(Beginning of DATA TO EXAMINE)
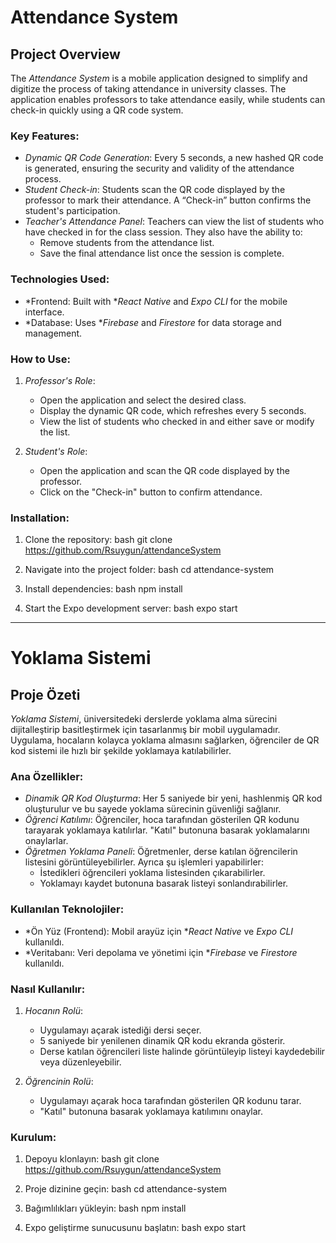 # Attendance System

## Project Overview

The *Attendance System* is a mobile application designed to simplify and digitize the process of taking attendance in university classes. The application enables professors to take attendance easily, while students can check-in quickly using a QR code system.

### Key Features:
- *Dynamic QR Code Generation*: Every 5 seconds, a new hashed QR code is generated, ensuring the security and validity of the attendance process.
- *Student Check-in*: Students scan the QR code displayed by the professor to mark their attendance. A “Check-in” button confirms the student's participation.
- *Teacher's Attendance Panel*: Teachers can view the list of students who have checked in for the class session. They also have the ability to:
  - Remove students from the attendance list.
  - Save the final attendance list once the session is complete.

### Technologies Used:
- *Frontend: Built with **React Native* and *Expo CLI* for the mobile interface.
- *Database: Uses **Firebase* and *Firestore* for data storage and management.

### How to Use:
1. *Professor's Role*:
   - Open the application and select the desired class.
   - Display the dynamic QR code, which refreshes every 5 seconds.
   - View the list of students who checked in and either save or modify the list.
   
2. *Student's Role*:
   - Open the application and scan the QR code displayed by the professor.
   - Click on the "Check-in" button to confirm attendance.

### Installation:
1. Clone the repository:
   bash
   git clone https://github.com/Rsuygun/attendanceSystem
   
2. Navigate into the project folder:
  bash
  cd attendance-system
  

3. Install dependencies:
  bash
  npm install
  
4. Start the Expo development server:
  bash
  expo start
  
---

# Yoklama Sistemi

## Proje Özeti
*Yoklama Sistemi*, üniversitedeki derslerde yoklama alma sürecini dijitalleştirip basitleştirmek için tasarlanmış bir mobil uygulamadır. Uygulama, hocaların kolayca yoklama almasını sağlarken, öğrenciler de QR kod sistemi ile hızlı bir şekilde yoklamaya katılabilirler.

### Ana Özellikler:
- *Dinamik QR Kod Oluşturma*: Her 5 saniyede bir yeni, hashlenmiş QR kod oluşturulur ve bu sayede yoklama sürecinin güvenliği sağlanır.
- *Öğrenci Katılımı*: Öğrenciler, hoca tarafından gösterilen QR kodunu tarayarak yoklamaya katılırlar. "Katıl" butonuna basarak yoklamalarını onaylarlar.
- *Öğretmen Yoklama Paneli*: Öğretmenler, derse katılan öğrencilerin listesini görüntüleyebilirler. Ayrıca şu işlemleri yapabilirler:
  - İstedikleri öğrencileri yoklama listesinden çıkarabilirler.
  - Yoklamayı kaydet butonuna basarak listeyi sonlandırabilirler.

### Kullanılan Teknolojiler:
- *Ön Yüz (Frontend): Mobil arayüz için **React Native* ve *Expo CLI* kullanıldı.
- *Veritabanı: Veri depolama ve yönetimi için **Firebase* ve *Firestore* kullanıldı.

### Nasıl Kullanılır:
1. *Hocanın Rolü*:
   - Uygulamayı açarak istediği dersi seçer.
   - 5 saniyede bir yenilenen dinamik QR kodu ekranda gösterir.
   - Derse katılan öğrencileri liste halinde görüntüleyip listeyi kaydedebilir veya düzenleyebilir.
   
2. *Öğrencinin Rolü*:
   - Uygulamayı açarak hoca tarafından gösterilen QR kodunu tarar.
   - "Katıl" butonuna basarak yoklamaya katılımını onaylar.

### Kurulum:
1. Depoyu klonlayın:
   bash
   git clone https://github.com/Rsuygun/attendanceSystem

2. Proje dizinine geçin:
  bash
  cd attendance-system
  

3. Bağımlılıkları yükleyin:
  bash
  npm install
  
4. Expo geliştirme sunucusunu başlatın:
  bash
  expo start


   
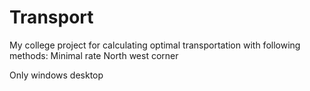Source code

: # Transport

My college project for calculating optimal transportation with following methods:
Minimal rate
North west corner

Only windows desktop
(End of DATA TO EXAMINE)
*INSTRUCTIONS FOR THE TASK:*
Pull every line containing "Native" from the data.

*PROBLEM SOLUTION:*
- *Frontend: Built with **React Native* and *Expo CLI* for the mobile interface.
- *Ön Yüz (Frontend): Mobil arayüz için **React Native* ve *Expo CLI* kullanıldı.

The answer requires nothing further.